▸ **What to do**
Gather the lines below that include the string "documentclass", copying each in full.

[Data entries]
────────
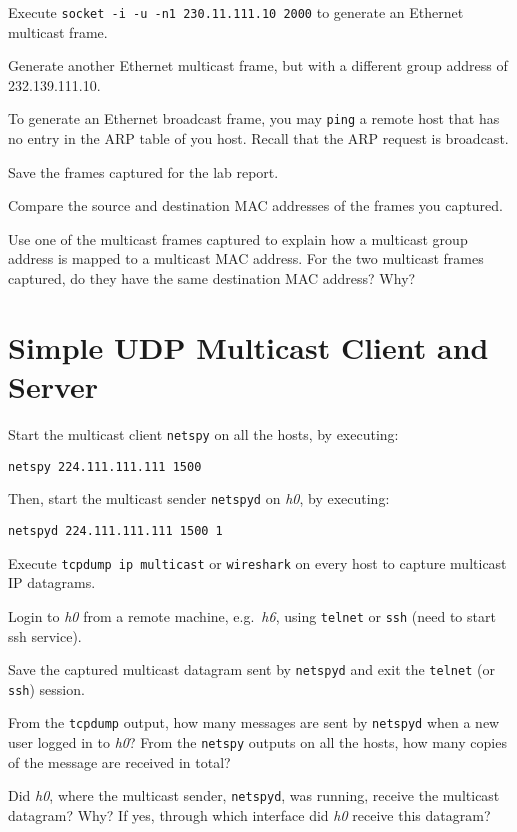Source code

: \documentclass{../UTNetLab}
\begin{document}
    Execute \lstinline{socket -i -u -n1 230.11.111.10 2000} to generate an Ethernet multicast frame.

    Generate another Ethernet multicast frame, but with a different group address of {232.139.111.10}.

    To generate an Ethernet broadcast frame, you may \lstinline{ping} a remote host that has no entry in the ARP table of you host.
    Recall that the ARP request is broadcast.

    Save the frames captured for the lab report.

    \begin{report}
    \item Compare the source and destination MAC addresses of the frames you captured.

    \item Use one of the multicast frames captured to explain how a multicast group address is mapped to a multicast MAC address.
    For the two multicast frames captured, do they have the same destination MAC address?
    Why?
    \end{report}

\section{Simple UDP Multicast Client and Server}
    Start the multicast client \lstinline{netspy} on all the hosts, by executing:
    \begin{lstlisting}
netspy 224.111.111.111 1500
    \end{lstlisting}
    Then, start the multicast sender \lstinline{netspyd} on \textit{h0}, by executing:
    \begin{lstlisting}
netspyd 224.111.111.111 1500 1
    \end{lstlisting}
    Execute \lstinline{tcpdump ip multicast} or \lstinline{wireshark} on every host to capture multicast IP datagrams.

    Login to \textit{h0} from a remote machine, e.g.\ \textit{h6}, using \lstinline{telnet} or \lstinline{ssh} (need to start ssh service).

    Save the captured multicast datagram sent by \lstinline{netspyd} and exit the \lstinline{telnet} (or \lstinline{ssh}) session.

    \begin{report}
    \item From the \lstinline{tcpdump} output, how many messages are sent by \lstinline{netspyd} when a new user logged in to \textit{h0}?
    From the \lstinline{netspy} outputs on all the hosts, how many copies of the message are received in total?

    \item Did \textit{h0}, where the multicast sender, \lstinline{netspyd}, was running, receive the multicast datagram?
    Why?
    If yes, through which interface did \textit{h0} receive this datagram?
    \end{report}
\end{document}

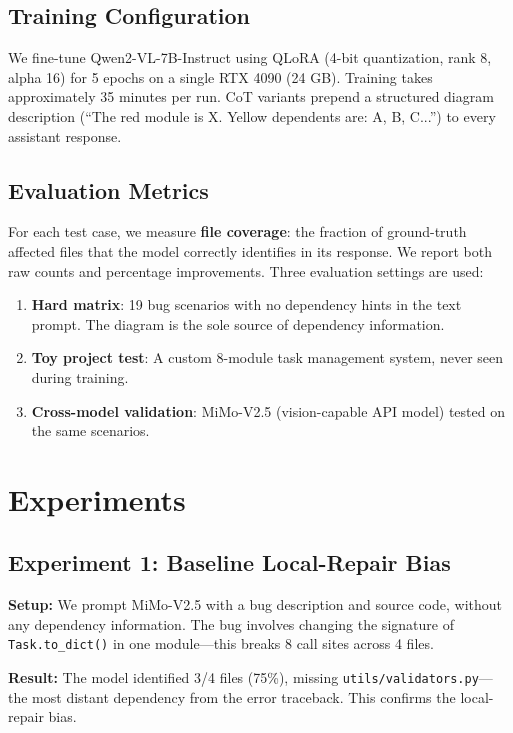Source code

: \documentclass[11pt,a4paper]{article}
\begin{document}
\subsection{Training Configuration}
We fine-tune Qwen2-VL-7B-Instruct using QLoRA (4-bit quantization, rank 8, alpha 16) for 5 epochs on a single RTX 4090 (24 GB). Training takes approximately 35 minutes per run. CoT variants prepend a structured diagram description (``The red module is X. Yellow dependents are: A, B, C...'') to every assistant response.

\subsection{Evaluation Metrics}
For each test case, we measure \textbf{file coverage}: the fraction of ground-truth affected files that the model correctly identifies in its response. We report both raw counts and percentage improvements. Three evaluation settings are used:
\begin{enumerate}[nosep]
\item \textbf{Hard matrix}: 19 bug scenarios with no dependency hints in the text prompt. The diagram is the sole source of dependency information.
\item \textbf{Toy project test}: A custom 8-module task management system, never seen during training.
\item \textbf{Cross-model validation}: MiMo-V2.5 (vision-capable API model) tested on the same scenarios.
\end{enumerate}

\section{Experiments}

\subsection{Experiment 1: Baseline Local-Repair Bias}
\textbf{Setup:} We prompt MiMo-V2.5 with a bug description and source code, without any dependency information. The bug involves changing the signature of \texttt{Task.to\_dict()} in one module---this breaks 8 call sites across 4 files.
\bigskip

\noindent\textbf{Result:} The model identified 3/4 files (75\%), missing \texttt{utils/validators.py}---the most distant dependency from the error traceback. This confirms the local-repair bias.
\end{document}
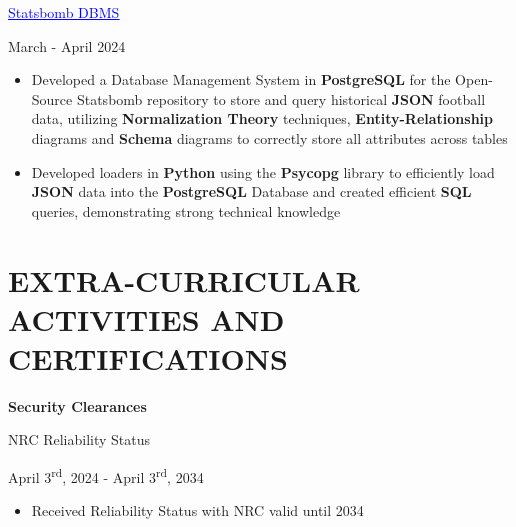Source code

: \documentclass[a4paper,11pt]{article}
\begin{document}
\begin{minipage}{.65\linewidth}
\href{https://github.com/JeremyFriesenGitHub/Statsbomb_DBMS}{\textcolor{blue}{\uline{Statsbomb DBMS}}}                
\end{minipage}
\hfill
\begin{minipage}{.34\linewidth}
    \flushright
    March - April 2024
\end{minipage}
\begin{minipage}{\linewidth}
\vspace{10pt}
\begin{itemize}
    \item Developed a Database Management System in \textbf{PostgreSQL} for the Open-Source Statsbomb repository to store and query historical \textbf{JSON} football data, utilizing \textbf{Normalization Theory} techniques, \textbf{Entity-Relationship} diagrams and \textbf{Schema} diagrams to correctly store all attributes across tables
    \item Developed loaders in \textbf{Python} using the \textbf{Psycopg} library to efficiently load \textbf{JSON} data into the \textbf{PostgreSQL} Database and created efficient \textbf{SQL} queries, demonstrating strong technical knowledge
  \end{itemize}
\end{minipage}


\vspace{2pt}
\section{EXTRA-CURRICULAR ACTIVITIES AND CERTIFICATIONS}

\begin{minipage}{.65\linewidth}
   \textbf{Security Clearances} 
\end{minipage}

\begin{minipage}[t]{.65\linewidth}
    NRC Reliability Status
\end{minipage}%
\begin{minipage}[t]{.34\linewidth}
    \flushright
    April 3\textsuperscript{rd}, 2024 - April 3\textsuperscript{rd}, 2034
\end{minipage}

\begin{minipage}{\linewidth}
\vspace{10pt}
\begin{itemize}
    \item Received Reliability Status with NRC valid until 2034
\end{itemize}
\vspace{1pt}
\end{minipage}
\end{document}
────────
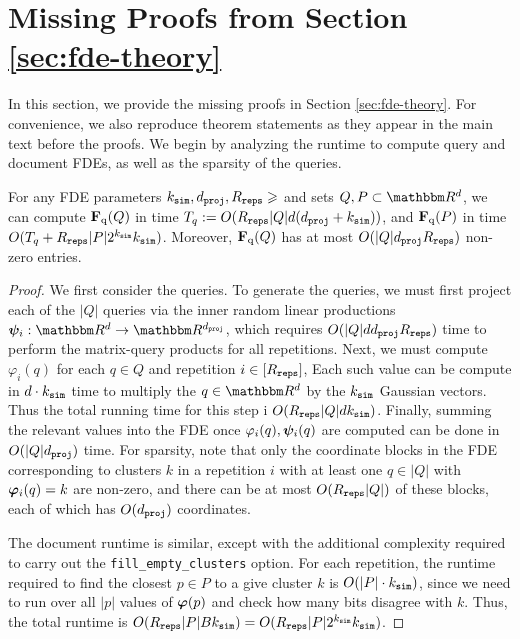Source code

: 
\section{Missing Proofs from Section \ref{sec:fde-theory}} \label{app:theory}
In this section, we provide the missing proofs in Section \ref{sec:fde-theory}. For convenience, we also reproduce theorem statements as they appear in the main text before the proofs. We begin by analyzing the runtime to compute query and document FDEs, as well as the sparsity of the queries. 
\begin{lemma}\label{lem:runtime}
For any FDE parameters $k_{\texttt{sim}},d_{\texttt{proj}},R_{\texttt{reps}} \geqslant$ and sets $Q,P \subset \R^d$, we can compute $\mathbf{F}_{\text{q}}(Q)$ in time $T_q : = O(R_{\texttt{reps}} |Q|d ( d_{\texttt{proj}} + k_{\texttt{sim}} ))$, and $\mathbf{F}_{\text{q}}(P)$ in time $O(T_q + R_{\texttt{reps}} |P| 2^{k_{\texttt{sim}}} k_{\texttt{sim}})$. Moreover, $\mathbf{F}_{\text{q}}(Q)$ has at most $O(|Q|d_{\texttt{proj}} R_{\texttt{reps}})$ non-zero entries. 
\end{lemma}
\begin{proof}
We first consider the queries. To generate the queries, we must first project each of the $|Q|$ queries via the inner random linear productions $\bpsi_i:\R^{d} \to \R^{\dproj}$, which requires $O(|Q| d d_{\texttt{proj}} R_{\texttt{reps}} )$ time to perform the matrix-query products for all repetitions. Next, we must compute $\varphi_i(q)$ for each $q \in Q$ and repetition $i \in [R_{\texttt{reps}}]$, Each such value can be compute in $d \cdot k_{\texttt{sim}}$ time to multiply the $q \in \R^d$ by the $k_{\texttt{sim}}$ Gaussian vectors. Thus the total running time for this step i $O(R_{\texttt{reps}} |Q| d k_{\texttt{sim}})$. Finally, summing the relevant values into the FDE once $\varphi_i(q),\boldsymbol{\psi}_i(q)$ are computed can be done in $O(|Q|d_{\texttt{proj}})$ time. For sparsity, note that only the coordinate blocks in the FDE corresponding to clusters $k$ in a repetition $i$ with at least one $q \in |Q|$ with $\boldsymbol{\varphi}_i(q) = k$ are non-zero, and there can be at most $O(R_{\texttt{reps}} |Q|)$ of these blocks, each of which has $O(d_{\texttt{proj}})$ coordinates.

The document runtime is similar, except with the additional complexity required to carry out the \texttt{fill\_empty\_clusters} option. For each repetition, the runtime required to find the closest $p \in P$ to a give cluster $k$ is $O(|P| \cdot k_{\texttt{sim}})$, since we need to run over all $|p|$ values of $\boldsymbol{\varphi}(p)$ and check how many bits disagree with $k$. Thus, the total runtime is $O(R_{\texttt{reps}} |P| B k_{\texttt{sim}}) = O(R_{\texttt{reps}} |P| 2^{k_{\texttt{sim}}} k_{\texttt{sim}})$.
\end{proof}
────────
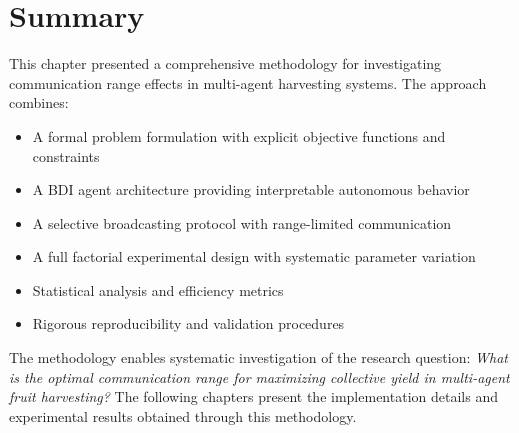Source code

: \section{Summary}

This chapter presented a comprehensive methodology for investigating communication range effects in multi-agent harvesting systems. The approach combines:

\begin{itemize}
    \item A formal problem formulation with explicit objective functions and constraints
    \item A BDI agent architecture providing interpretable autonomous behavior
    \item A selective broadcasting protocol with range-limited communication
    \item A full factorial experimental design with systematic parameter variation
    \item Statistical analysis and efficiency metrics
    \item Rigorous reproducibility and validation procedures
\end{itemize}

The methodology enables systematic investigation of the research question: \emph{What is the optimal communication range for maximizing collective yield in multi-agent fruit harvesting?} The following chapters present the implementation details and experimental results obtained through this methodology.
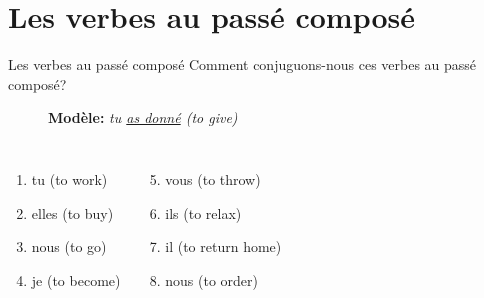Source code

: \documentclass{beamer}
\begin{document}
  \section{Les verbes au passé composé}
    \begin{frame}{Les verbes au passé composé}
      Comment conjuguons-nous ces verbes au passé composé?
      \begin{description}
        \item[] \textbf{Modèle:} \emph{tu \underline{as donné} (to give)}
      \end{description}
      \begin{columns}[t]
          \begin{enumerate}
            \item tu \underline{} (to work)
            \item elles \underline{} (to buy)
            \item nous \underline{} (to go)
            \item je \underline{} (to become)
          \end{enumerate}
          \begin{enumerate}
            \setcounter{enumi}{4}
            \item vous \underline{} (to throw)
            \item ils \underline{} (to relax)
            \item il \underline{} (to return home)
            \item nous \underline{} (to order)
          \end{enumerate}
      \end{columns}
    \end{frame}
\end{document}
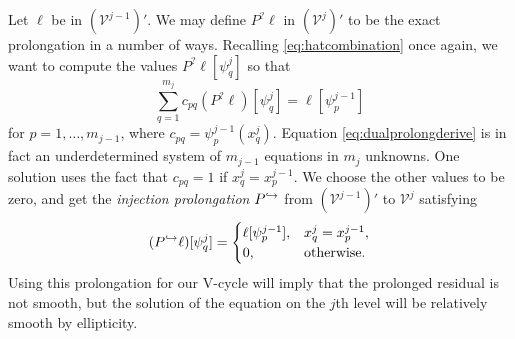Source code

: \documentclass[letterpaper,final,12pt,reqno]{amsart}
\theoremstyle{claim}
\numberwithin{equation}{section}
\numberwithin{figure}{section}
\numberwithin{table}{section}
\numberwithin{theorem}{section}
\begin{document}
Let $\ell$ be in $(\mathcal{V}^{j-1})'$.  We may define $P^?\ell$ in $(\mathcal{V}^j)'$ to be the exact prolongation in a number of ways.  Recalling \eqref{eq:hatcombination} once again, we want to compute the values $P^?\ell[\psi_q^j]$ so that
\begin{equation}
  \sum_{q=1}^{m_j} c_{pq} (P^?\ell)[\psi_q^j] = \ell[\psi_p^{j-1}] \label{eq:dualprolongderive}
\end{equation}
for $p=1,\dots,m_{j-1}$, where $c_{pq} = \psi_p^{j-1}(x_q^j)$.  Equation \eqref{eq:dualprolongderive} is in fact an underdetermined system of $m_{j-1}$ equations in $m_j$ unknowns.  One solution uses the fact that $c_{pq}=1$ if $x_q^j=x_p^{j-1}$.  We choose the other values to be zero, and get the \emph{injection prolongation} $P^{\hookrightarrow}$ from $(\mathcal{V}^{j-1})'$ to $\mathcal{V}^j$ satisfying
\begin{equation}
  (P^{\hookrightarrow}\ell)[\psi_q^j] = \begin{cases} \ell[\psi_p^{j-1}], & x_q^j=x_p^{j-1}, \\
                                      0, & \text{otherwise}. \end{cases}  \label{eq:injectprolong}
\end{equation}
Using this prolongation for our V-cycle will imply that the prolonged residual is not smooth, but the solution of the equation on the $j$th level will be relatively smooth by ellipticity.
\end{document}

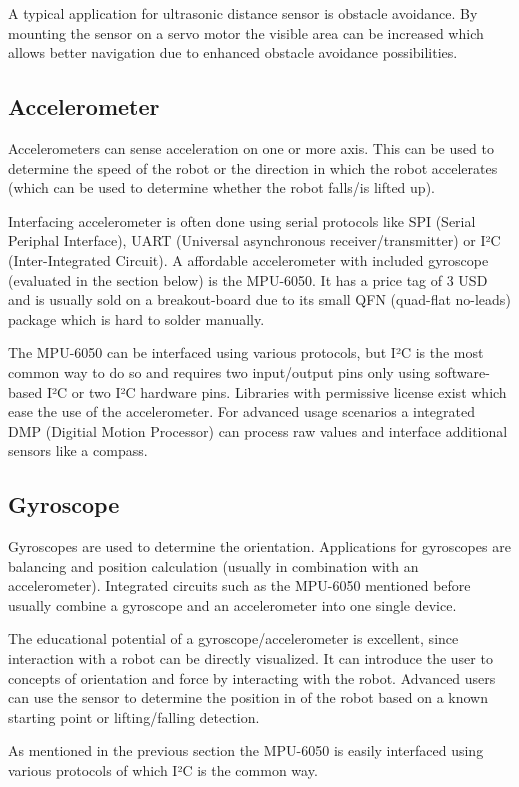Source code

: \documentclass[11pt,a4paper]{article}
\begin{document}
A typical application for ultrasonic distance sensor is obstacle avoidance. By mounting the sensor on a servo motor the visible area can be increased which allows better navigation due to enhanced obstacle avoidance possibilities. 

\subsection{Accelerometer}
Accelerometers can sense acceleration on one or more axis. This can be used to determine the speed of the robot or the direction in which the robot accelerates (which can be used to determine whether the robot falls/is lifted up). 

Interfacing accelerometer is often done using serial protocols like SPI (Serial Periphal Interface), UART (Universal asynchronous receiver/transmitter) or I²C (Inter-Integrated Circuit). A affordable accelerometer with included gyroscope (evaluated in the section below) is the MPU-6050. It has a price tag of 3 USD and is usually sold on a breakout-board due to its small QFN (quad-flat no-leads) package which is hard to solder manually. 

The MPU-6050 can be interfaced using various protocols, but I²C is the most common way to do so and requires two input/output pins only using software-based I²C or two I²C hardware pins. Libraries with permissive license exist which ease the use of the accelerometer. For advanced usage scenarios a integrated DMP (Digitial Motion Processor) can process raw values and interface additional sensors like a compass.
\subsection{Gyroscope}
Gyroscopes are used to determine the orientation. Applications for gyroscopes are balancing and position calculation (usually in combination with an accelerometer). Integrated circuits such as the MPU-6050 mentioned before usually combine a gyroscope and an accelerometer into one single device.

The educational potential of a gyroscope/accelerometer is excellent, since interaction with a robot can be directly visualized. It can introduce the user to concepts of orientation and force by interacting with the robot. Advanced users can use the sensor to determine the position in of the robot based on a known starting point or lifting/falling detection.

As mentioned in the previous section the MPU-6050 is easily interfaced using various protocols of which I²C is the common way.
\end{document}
────────
▸ **Solution to this task**
: \documentclass{../UTNetLab}
: \documentclass[11pt,a4paper]{article}
: \documentclass[a4paper,11pt]{article}
: \documentclass{beamer}
: \documentclass[letterpaper,final,12pt,reqno]{amsart}
: \documentclass[11pt,a4paper]{article}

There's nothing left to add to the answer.